The Right Should Tell the Proud Boys to Get Lost - The American Spectator | USA News and Politics
The Right Should Tell the Proud Boys to Get Lost
Proud Boy at a rally (Robert P. Alvarez/

Almost every political movement has a moment when it must deal with its irresponsible dregs. The violent louts who seem determined to embarrass you and everything you stand for. The sort of folks who you begin to believe were hired by the other side.

For the president’s supporters, that’s the Proud Boys.

Obviously, BLM marchers had this problem. Legitimate political protests became an excuse for unvarnished looting in several cities around the nation. During one of the early demonstrations, supposed social justice warriors decided that the big glass windows of my organization’s building should be used for target practice. Apparently these jerks thought a march was a good excuse for engaging in pointless vandalism.

Unsurprisingly, that didn’t leave me with a very high opinion of the protesters. How could I take their professed concerns seriously if they would destroy for no reason other than destruction’s sake? Ironically, my institute had done work on the problem of police accountability.

Now the problem is with the other side. Opinions of the Washington, D.C., Jericho March vary. It struck me as bizarrely cultish, but some serious political activists and religious believers still turned out. As well as the Proud Boys.

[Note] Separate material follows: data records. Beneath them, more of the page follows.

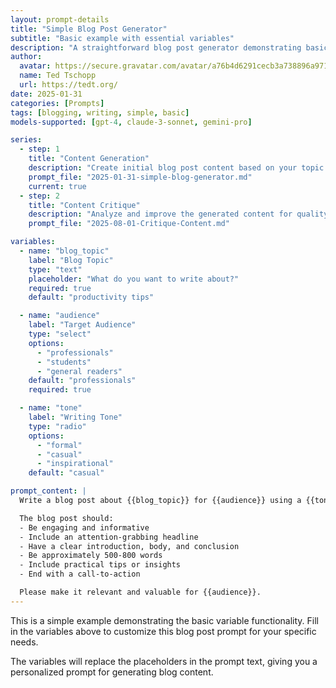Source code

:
 ```yaml
---
layout: prompt-details
title: "Simple Blog Post Generator"
subtitle: "Basic example with essential variables"
description: "A straightforward blog post generator demonstrating basic variable functionality."
author:
  avatar: https://secure.gravatar.com/avatar/a76b4d6291cecb3a738896a971bfb903?s=512&d=mp&r=g
  name: Ted Tschopp
  url: https://tedt.org/
date: 2025-01-31
categories: [Prompts]
tags: [blogging, writing, simple, basic]
models-supported: [gpt-4, claude-3-sonnet, gemini-pro]

series:
  - step: 1
    title: "Content Generation"
    description: "Create initial blog post content based on your topic and audience"
    prompt_file: "2025-01-31-simple-blog-generator.md"
    current: true
  - step: 2
    title: "Content Critique"
    description: "Analyze and improve the generated content for quality and effectiveness"
    prompt_file: "2025-08-01-Critique-Content.md"

variables:
  - name: "blog_topic"
    label: "Blog Topic"
    type: "text"
    placeholder: "What do you want to write about?"
    required: true
    default: "productivity tips"

  - name: "audience"
    label: "Target Audience"
    type: "select"
    options: 
      - "professionals"
      - "students"
      - "general readers"
    default: "professionals"
    required: true

  - name: "tone"
    label: "Writing Tone"
    type: "radio"
    options:
      - "formal"
      - "casual"
      - "inspirational"
    default: "casual"

prompt_content: |
  Write a blog post about {{blog_topic}} for {{audience}} using a {{tone}} tone.

  The blog post should:
  - Be engaging and informative
  - Include an attention-grabbing headline
  - Have a clear introduction, body, and conclusion
  - Be approximately 500-800 words
  - Include practical tips or insights
  - End with a call-to-action

  Please make it relevant and valuable for {{audience}}.
---
```


This is a simple example demonstrating the basic variable functionality. Fill in the variables above to customize this blog post prompt for your specific needs.

The variables will replace the placeholders in the prompt text, giving you a personalized prompt for generating blog content.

I didn’t have a very high opinion of them before the event, given their obvious penchant for violence and apparent affinity for white supremacy. They failed to meet even my low standard, however. They attacked two historic black churches, ripped down BLM signs, and burned them.

Forget political differences for a moment. There is something more important at stake, including standing with fellow believers when under attack.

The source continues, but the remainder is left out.